I got married when I was about twenty one or so. And I had three children very close together. I had three boys. One set are twenty months apart and the other set are twenty-two months apart. By the time the oldest one was four, their father died. It was a bad year in the United States. It was the years that Martin Luther King had been killed, that Kennedy had been killed. I didn’t want my children to grow up in America. I decided that was it.
They were looking for teachers in the Virgin Islands and I figured that would be a good idea, so I headed to the Virgin Islands. Years passed and when my oldest child was about ten, I married again.

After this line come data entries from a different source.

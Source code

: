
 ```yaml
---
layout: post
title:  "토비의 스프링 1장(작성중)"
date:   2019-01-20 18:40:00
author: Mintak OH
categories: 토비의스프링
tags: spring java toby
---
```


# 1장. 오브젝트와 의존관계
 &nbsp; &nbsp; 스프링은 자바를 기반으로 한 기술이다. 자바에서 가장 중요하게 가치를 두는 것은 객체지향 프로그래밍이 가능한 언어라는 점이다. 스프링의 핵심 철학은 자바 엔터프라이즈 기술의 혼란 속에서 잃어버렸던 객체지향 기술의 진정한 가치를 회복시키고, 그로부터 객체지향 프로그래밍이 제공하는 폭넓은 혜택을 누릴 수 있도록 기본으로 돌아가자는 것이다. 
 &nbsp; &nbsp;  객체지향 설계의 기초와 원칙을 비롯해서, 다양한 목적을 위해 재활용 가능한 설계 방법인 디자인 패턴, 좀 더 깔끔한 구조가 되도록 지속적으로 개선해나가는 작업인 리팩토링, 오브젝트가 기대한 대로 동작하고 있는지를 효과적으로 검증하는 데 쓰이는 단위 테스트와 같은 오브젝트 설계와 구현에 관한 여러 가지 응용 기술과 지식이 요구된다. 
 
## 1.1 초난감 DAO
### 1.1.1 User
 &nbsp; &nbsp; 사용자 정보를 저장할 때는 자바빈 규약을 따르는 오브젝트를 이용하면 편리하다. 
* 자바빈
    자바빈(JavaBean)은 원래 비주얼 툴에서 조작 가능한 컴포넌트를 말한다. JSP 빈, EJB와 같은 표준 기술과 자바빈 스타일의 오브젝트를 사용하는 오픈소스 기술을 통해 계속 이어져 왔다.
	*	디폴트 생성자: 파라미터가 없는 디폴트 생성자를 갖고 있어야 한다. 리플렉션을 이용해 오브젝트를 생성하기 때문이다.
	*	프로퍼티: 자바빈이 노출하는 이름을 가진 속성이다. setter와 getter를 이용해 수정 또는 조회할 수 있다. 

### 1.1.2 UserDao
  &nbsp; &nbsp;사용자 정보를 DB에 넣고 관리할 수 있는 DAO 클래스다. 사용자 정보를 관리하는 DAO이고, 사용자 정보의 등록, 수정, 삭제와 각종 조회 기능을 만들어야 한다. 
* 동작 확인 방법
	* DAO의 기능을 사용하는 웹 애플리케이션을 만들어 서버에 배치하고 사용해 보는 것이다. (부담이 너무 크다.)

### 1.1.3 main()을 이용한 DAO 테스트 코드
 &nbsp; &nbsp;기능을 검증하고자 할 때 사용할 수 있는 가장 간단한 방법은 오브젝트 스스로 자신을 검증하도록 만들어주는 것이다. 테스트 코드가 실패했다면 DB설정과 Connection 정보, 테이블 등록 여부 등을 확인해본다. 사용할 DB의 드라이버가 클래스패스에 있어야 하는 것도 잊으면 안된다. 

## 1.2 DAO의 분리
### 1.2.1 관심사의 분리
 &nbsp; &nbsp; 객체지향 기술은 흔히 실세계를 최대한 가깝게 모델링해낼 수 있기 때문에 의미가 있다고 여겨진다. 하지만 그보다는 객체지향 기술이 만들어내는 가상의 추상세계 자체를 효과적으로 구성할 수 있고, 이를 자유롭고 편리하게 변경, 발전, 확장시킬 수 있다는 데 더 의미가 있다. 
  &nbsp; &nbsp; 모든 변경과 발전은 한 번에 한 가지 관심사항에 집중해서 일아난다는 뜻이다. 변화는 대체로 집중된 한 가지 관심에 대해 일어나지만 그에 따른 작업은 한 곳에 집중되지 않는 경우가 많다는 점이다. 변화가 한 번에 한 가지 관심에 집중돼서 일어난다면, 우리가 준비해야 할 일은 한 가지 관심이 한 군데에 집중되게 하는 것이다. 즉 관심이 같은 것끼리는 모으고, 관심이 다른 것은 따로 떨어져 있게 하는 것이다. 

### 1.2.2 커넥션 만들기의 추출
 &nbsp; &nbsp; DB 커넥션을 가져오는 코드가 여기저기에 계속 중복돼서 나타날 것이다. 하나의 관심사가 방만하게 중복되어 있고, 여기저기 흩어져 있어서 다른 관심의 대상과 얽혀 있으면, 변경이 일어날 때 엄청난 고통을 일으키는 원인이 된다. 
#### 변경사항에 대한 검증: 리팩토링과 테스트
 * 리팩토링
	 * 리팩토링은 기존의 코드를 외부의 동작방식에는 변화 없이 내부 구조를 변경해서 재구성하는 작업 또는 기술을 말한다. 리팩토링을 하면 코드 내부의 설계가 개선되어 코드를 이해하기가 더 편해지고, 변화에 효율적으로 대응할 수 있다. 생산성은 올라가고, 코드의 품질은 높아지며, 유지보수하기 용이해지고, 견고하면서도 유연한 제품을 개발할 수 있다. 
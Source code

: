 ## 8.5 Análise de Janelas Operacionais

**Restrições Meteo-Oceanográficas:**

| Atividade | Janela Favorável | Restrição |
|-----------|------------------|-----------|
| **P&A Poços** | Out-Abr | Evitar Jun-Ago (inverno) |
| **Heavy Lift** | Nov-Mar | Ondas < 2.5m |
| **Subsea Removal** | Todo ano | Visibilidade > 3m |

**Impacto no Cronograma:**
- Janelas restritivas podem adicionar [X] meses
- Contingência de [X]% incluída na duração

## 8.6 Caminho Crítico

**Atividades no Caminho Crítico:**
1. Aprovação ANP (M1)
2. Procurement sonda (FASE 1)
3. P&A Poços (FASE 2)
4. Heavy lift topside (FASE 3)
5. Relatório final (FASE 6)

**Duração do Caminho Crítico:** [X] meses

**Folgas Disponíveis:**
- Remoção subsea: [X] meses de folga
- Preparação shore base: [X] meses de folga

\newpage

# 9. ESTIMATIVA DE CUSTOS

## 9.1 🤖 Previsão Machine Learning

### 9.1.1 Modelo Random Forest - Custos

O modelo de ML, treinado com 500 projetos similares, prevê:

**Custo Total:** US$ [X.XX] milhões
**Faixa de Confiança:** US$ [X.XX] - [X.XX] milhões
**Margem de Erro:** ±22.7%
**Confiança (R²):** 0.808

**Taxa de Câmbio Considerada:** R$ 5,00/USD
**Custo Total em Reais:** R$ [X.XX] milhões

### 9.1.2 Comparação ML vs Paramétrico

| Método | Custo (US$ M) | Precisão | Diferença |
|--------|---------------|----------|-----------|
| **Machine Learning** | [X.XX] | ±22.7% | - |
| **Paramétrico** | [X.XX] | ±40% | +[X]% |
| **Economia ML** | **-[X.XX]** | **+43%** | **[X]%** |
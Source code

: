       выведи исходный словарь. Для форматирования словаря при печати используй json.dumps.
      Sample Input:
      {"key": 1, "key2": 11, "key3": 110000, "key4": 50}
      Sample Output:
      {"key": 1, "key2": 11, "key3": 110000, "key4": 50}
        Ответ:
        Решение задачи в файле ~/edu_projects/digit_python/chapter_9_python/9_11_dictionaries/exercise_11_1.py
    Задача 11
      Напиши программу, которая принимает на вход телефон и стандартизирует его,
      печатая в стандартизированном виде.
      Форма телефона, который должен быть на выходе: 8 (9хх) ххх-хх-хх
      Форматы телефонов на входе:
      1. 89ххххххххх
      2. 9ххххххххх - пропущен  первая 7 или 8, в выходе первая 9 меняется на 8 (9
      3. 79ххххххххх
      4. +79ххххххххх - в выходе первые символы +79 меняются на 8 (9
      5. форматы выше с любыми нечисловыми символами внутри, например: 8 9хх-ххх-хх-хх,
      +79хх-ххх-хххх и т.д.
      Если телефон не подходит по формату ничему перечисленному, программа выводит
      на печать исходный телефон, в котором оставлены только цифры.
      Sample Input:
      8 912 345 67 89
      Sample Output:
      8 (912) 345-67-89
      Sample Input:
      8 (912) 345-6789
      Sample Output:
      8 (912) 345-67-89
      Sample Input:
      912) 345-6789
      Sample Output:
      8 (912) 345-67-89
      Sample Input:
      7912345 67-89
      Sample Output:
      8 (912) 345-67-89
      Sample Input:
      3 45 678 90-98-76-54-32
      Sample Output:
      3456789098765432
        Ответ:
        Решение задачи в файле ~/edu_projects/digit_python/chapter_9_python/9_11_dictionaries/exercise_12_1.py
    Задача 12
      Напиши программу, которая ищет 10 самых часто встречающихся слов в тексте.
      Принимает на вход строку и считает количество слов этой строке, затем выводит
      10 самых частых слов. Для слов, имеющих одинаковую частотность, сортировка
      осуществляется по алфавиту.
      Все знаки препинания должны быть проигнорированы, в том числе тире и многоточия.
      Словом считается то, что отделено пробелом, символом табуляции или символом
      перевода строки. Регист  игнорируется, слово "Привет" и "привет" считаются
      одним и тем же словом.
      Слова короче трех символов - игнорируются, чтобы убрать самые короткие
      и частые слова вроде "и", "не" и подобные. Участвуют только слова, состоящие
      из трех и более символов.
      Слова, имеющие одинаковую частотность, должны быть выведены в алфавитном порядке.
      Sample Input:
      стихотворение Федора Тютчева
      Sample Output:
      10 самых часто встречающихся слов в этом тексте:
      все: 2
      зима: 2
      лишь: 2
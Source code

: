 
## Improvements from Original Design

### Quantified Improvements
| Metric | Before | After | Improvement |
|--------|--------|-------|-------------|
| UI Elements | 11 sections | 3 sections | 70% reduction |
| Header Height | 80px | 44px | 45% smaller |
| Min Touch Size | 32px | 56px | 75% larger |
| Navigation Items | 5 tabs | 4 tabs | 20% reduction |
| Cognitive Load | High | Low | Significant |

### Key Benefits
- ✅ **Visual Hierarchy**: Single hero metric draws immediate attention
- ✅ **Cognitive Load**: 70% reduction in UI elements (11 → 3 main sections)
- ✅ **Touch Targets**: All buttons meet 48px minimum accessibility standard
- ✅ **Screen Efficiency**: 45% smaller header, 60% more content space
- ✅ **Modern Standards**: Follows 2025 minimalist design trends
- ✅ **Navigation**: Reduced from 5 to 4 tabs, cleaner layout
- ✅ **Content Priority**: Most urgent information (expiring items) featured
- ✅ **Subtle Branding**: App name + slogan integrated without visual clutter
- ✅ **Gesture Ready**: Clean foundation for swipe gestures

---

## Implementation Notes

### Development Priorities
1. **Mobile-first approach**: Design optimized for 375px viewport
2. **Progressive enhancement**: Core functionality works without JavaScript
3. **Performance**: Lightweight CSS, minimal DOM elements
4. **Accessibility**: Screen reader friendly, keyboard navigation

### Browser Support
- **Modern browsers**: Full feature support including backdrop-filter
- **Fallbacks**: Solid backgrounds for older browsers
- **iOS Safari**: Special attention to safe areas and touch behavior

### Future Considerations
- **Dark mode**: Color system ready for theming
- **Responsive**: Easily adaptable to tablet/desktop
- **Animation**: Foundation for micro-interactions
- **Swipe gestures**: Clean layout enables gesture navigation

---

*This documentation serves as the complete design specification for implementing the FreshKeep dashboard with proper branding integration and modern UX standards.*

I married Don Hogue. I remember my oldest son, as an adult, said to me, “Mom, what kind of crazy person would marry you? What man in his right mind would marry someone with three kids? He must’ve been either insane or he loved you.” I pointed out that he found them quite appealing too. So it led to a different kind of life.
Don Hogue was a wonderful woodworker. He was also a sculptor. He sculpted in metal. He became well-known for sculpting and welding metal. As a matter of fact, PBS keeps running this thing on him, this thing that runs for less than three minutes. I keep seeing it come up all over the place.
So it made for a very different life and I’m not at all like the family I grew up in. I had a different kind of experience. Even how I came back to New York is a different kind of experience and it proves that if I knew anything about geography I wouldn’t have landed back in New York.